*Exercise aim*: Return exactly the lines below, starting with the one that has "Damit lässt sich" and going on through the one that has "Genauer lassen sich".
■ ■ ■ ■ ■
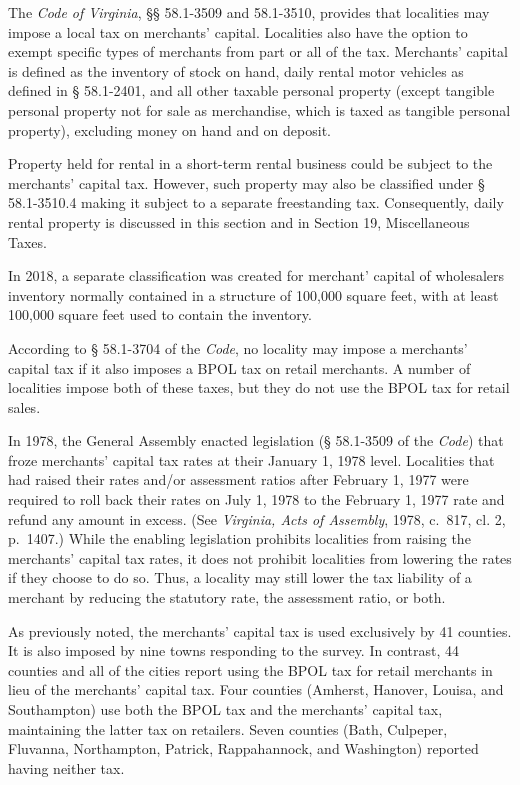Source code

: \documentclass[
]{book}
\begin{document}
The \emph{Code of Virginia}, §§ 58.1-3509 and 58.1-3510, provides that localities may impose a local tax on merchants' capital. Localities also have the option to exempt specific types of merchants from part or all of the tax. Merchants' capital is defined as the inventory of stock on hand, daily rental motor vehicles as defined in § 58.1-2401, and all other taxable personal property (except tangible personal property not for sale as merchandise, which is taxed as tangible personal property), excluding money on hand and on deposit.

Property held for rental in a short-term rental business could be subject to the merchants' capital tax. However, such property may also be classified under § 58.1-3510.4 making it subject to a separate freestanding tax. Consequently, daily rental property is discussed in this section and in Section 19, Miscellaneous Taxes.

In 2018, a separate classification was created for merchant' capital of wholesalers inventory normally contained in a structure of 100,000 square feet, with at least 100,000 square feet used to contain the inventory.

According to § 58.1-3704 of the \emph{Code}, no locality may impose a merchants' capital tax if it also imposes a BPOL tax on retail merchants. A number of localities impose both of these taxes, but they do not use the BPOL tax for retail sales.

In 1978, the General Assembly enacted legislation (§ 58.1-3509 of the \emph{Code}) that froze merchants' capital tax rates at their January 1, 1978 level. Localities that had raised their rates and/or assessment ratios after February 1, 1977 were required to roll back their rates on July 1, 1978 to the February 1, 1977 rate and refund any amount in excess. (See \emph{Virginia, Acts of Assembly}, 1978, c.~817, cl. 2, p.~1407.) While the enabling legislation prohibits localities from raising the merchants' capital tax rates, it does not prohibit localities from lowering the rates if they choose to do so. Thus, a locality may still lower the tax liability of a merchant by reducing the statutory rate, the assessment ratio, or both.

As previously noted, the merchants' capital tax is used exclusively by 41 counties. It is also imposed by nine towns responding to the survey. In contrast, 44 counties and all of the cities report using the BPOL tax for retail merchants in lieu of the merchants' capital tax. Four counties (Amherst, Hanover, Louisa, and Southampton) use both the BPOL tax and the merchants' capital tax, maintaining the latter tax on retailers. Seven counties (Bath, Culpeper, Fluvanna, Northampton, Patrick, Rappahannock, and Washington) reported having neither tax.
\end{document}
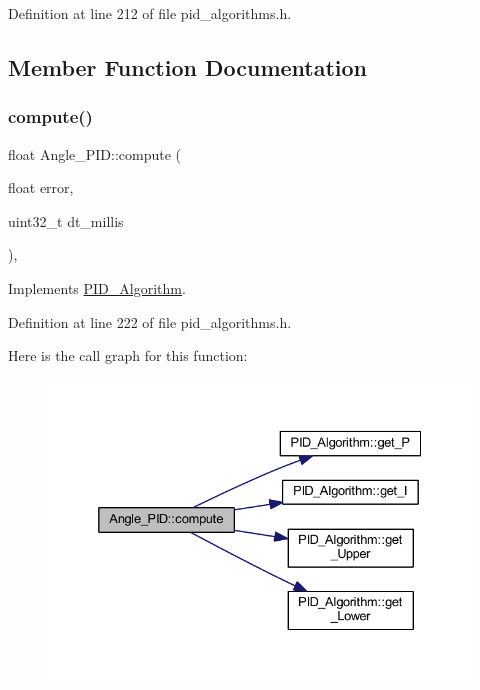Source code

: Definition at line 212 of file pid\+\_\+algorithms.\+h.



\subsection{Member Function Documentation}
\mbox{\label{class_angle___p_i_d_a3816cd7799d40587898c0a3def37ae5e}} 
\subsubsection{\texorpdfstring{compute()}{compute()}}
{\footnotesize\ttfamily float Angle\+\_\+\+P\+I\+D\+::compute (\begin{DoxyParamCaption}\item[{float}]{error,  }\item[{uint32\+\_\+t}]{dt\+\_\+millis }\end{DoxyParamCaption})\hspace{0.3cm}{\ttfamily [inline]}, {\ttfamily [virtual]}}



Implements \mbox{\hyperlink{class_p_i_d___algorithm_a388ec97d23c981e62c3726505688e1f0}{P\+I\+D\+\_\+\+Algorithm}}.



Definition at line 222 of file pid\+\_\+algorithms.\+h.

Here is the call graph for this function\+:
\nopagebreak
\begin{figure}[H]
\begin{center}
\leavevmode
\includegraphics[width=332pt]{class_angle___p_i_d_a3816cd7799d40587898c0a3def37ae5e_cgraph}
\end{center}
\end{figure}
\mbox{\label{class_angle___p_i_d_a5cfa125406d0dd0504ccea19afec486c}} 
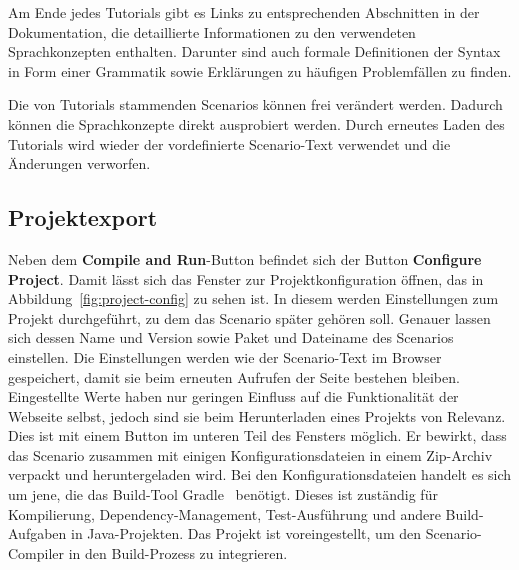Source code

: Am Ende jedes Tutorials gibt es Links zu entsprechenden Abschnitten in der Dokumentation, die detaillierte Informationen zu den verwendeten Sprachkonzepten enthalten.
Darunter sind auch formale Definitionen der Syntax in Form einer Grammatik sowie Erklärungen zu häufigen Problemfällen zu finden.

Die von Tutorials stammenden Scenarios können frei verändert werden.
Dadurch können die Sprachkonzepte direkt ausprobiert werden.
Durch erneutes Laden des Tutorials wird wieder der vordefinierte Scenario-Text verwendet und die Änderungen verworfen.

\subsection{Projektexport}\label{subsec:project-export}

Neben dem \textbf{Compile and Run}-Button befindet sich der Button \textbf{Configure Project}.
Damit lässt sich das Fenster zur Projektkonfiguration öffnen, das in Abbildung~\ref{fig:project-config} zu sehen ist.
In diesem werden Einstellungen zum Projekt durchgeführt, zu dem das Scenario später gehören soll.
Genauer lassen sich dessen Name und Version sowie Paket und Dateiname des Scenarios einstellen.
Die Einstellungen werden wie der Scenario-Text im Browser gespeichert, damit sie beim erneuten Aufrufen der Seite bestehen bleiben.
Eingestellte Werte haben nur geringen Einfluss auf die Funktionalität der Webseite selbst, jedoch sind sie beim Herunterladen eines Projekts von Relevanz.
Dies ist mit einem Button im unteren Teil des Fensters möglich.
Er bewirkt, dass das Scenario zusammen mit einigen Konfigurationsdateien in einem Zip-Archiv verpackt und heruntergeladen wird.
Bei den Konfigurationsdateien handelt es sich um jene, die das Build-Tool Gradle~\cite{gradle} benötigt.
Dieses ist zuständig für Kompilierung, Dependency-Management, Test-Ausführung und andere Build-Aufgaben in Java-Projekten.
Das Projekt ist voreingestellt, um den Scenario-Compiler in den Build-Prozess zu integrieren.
■ ■ ■ ■ ■
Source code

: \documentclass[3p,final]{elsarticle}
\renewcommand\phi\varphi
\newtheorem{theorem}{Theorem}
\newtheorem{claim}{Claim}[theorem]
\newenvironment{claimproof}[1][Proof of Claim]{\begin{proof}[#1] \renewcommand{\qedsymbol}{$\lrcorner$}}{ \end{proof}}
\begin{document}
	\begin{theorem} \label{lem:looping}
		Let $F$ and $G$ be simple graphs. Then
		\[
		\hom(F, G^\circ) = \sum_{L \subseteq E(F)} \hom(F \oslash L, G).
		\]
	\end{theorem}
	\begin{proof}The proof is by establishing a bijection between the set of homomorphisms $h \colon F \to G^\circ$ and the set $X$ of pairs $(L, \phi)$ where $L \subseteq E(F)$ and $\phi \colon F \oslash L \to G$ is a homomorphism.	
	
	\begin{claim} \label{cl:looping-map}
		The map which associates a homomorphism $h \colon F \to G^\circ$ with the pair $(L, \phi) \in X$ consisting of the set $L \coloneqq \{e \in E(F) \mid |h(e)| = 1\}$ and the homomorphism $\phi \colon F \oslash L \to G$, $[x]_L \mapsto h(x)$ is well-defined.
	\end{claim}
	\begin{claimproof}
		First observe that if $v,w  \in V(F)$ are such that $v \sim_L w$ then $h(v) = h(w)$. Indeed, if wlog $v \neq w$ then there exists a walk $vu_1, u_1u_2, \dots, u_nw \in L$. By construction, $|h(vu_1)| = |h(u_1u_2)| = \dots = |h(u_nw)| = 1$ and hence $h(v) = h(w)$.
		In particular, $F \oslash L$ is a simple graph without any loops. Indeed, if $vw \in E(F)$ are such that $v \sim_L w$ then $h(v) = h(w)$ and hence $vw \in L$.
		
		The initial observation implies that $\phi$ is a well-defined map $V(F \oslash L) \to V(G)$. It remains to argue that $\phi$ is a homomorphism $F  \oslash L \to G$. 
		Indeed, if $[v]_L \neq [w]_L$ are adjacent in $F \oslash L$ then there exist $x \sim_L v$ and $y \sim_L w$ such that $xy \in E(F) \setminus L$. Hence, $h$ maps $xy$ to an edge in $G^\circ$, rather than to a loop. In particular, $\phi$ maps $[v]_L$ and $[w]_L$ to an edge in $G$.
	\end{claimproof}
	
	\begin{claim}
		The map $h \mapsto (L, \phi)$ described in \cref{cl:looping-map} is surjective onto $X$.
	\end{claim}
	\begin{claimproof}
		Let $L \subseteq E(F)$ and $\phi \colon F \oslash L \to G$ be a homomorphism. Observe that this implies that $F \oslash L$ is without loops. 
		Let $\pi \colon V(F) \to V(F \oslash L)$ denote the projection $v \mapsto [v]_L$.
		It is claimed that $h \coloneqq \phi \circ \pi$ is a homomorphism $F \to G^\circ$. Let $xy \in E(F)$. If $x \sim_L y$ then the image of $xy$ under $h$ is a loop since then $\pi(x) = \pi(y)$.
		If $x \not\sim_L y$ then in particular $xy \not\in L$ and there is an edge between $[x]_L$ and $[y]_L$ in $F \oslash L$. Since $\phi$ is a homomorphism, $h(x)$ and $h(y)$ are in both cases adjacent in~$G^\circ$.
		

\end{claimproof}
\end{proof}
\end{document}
■ ■ ■ ■ ■
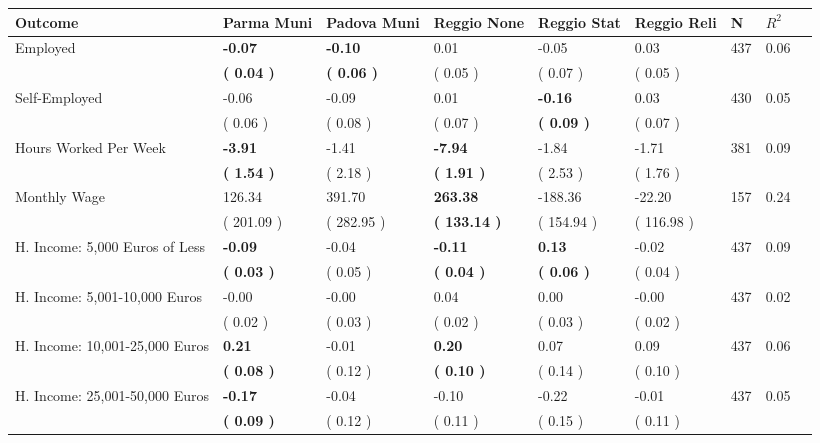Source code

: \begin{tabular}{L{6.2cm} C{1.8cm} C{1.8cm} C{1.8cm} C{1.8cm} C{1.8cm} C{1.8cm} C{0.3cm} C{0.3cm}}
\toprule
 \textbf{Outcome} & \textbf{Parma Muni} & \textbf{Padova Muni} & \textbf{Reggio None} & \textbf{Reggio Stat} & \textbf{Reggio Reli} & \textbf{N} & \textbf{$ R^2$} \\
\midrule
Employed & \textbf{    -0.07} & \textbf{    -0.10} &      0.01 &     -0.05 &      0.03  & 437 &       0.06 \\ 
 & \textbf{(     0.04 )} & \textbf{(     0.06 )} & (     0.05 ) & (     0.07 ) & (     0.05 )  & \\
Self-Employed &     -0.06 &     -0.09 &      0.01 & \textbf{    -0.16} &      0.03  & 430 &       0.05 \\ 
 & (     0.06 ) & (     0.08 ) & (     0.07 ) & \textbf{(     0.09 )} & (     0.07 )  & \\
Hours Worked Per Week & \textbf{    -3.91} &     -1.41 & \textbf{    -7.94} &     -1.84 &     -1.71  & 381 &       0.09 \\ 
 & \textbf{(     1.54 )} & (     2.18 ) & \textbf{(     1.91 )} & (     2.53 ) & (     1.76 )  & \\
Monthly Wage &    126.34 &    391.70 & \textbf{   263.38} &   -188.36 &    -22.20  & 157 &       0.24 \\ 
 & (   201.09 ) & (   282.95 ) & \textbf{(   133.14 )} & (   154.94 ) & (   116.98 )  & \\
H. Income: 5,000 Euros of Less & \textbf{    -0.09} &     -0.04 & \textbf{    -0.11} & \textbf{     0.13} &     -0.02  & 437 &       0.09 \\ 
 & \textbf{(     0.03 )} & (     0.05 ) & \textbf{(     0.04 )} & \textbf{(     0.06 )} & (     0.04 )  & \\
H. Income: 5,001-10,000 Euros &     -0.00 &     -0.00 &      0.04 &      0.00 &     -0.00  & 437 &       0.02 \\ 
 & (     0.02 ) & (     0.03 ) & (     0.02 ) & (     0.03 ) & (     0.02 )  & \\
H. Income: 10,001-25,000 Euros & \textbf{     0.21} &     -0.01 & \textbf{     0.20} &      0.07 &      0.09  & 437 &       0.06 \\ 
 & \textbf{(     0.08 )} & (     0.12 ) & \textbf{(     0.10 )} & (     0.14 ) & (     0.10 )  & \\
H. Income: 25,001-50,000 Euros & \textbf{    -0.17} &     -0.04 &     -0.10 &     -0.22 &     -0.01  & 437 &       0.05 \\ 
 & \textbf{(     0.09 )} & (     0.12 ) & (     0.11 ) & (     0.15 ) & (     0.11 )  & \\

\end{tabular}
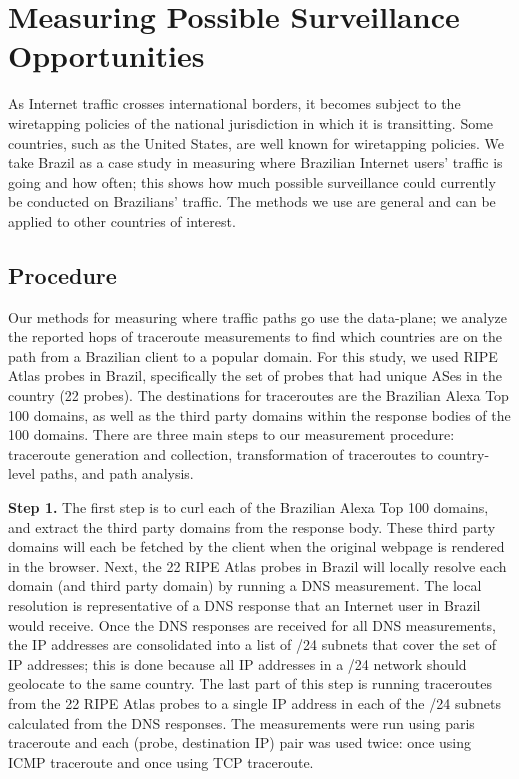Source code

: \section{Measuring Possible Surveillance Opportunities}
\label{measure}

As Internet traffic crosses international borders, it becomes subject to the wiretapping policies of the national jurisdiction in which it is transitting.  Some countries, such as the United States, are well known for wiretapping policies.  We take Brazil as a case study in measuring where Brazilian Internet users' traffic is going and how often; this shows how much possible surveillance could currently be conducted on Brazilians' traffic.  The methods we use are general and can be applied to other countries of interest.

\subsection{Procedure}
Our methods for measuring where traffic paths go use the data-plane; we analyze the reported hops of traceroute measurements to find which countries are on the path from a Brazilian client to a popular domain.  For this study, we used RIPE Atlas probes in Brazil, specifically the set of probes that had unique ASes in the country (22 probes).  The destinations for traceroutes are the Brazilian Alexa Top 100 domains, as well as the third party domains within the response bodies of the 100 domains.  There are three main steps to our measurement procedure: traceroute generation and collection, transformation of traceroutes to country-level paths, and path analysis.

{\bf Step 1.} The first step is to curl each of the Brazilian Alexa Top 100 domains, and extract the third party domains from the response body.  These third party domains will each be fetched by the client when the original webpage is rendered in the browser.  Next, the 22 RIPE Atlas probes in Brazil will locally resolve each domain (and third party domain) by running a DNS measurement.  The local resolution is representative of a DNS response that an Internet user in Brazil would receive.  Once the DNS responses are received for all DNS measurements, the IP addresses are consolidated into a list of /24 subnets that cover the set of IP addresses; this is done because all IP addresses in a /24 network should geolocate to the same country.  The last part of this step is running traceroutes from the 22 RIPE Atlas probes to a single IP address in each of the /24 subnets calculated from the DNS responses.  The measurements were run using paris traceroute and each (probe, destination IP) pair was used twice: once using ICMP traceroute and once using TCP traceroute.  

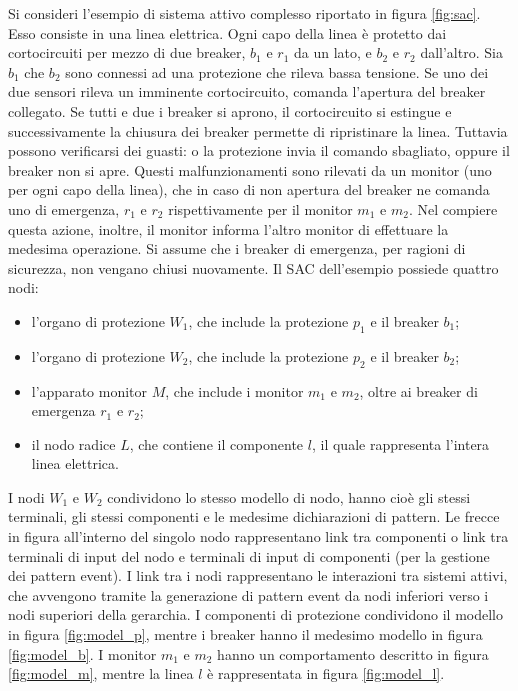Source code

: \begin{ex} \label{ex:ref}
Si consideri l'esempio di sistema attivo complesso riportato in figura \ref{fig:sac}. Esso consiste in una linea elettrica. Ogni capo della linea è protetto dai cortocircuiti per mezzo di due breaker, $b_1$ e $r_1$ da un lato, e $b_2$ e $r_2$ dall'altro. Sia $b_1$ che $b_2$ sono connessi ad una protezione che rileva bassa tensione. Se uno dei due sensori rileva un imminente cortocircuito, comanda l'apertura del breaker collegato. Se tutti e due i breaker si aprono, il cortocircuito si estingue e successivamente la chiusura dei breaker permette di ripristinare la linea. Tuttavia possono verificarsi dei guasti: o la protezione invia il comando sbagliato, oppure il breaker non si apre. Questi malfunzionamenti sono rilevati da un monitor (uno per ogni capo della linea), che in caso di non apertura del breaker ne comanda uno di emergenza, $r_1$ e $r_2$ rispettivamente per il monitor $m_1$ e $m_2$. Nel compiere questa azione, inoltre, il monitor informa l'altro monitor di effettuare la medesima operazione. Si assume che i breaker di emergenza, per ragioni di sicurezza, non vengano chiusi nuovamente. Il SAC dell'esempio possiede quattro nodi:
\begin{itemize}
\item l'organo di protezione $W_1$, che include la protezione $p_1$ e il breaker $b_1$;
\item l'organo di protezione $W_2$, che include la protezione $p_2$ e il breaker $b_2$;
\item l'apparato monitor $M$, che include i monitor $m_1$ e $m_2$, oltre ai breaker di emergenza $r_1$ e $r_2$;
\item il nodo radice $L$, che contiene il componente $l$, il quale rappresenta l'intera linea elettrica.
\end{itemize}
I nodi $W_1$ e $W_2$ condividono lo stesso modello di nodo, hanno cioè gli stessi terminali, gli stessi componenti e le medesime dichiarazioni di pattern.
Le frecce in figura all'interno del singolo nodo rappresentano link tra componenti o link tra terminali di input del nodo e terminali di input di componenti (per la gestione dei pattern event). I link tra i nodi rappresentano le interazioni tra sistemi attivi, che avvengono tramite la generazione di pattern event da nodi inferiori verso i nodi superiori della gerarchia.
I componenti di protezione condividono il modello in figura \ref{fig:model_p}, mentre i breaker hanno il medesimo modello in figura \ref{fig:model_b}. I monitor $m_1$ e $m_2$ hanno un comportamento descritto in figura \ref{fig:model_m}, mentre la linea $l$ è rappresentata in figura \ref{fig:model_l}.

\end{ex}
■ ■ ■ ■ ■
*Completed task*:
Damit lässt sich das Fenster zur Projektkonfiguration öffnen, das in Abbildung~\ref{fig:project-config} zu sehen ist.
In diesem werden Einstellungen zum Projekt durchgeführt, zu dem das Scenario später gehören soll.
Genauer lassen sich dessen Name und Version sowie Paket und Dateiname des Scenarios einstellen.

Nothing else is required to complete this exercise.